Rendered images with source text
=====
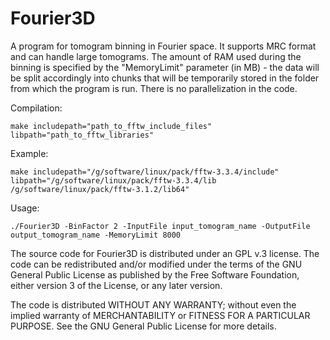 # Fourier3D

A program for tomogram binning in Fourier space. It supports MRC format and can handle large tomograms. The amount of RAM used during the binning is specified by the "MemoryLimit" parameter (in MB) - the data will be split accordingly into chunks that will be temporarily stored in the folder from which the program is run. There is no parallelization in the code. 

Compilation:

`make includepath="path_to_fftw_include_files" libpath="path_to_fftw_libraries"`

Example:

`make includepath="/g/software/linux/pack/fftw-3.3.4/include" libpath="/g/software/linux/pack/fftw-3.3.4/lib /g/software/linux/pack/fftw-3.1.2/lib64"`


Usage:

`./Fourier3D -BinFactor 2 -InputFile input_tomogram_name -OutputFile output_tomogram_name -MemoryLimit 8000`


The source code for Fourier3D is distributed under an GPL v.3 license. The code can be redistributed and/or modified under the terms of the GNU General Public License as published by the Free Software Foundation, either version 3 of the License, or any later version.

The code is distributed WITHOUT ANY WARRANTY; without even the implied warranty of MERCHANTABILITY or FITNESS FOR A PARTICULAR PURPOSE. See the GNU General Public License for more details.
=====
* **Brief**: The lines to return are those in the entries above that include "libpath".

* **Output for this exercise**:
`make includepath="path_to_fftw_include_files" libpath="path_to_fftw_libraries"`
`make includepath="/g/software/linux/pack/fftw-3.3.4/include" libpath="/g/software/linux/pack/fftw-3.3.4/lib /g/software/linux/pack/fftw-3.1.2/lib64"`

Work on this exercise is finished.